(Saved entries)
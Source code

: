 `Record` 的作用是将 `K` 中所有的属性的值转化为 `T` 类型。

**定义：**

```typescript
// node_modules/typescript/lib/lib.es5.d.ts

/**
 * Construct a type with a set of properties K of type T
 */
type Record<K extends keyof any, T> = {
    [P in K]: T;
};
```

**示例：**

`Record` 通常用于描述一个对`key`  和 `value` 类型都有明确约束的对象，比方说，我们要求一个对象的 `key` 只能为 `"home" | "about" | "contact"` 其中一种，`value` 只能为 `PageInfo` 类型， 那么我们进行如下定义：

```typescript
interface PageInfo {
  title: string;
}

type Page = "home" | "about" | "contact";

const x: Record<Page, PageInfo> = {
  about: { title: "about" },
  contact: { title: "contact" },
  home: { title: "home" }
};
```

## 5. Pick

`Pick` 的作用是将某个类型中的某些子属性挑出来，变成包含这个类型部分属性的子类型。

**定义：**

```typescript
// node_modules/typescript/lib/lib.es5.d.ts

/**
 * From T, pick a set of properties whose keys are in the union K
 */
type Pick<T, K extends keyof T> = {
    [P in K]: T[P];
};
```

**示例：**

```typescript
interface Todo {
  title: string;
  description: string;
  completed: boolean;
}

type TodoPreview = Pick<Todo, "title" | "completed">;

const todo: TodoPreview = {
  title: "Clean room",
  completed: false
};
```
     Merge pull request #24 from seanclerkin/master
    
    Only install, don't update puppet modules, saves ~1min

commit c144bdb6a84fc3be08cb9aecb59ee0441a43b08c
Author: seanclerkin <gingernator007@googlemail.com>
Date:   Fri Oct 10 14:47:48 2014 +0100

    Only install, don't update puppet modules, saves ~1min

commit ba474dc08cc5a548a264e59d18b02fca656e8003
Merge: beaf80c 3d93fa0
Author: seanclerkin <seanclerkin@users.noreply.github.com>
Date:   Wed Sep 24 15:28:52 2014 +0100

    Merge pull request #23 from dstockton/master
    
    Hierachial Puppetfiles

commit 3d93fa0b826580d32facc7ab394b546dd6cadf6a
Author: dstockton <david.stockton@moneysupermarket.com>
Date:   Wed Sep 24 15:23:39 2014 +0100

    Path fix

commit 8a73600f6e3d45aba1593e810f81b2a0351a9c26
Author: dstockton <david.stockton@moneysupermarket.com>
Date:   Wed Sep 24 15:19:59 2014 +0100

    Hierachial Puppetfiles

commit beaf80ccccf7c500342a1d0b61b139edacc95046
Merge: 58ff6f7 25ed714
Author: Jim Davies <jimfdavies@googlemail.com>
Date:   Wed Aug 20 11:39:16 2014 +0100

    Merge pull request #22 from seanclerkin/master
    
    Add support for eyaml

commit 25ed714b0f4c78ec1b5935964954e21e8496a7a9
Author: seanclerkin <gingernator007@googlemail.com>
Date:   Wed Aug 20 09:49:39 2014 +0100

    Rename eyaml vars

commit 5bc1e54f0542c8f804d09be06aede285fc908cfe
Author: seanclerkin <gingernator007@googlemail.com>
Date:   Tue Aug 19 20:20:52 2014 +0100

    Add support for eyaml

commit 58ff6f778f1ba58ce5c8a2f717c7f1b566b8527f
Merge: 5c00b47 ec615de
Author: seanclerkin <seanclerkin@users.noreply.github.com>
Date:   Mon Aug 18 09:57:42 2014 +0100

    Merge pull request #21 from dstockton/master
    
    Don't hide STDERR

- INSTRUCTIONS TO FOLLOW -
Retype the entries above. Match them exactly.

- YOUR SOLUTION -
Source code

: `Record` 的作用是将 `K` 中所有的属性的值转化为 `T` 类型。

**定义：**

```typescript
// node_modules/typescript/lib/lib.es5.d.ts

/**
 * Construct a type with a set of properties K of type T
 */
type Record<K extends keyof any, T> = {
    [P in K]: T;
};
```

**示例：**

`Record` 通常用于描述一个对`key`  和 `value` 类型都有明确约束的对象，比方说，我们要求一个对象的 `key` 只能为 `"home" | "about" | "contact"` 其中一种，`value` 只能为 `PageInfo` 类型， 那么我们进行如下定义：

```typescript
interface PageInfo {
  title: string;
}

type Page = "home" | "about" | "contact";

const x: Record<Page, PageInfo> = {
  about: { title: "about" },
  contact: { title: "contact" },
  home: { title: "home" }
};
```

## 5. Pick

`Pick` 的作用是将某个类型中的某些子属性挑出来，变成包含这个类型部分属性的子类型。

**定义：**

```typescript
// node_modules/typescript/lib/lib.es5.d.ts

/**
 * From T, pick a set of properties whose keys are in the union K
 */
type Pick<T, K extends keyof T> = {
    [P in K]: T[P];
};
```

**示例：**

```typescript
interface Todo {
  title: string;
  description: string;
  completed: boolean;
}

type TodoPreview = Pick<Todo, "title" | "completed">;

const todo: TodoPreview = {
  title: "Clean room",
  completed: false
};
```
     Merge pull request #24 from seanclerkin/master
    
    Only install, don't update puppet modules, saves ~1min

commit c144bdb6a84fc3be08cb9aecb59ee0441a43b08c
Author: seanclerkin <gingernator007@googlemail.com>
Date:   Fri Oct 10 14:47:48 2014 +0100

    Only install, don't update puppet modules, saves ~1min

commit ba474dc08cc5a548a264e59d18b02fca656e8003
Merge: beaf80c 3d93fa0
Author: seanclerkin <seanclerkin@users.noreply.github.com>
Date:   Wed Sep 24 15:28:52 2014 +0100

    Merge pull request #23 from dstockton/master
    
    Hierachial Puppetfiles

commit 3d93fa0b826580d32facc7ab394b546dd6cadf6a
Author: dstockton <david.stockton@moneysupermarket.com>
Date:   Wed Sep 24 15:23:39 2014 +0100

    Path fix

commit 8a73600f6e3d45aba1593e810f81b2a0351a9c26
Author: dstockton <david.stockton@moneysupermarket.com>
Date:   Wed Sep 24 15:19:59 2014 +0100

    Hierachial Puppetfiles

commit beaf80ccccf7c500342a1d0b61b139edacc95046
Merge: 58ff6f7 25ed714
Author: Jim Davies <jimfdavies@googlemail.com>
Date:   Wed Aug 20 11:39:16 2014 +0100

    Merge pull request #22 from seanclerkin/master
    
    Add support for eyaml

commit 25ed714b0f4c78ec1b5935964954e21e8496a7a9
Author: seanclerkin <gingernator007@googlemail.com>
Date:   Wed Aug 20 09:49:39 2014 +0100

    Rename eyaml vars

commit 5bc1e54f0542c8f804d09be06aede285fc908cfe
Author: seanclerkin <gingernator007@googlemail.com>
Date:   Tue Aug 19 20:20:52 2014 +0100

    Add support for eyaml

commit 58ff6f778f1ba58ce5c8a2f717c7f1b566b8527f
Merge: 5c00b47 ec615de
Author: seanclerkin <seanclerkin@users.noreply.github.com>
Date:   Mon Aug 18 09:57:42 2014 +0100

    Merge pull request #21 from dstockton/master
    
    Don't hide STDERR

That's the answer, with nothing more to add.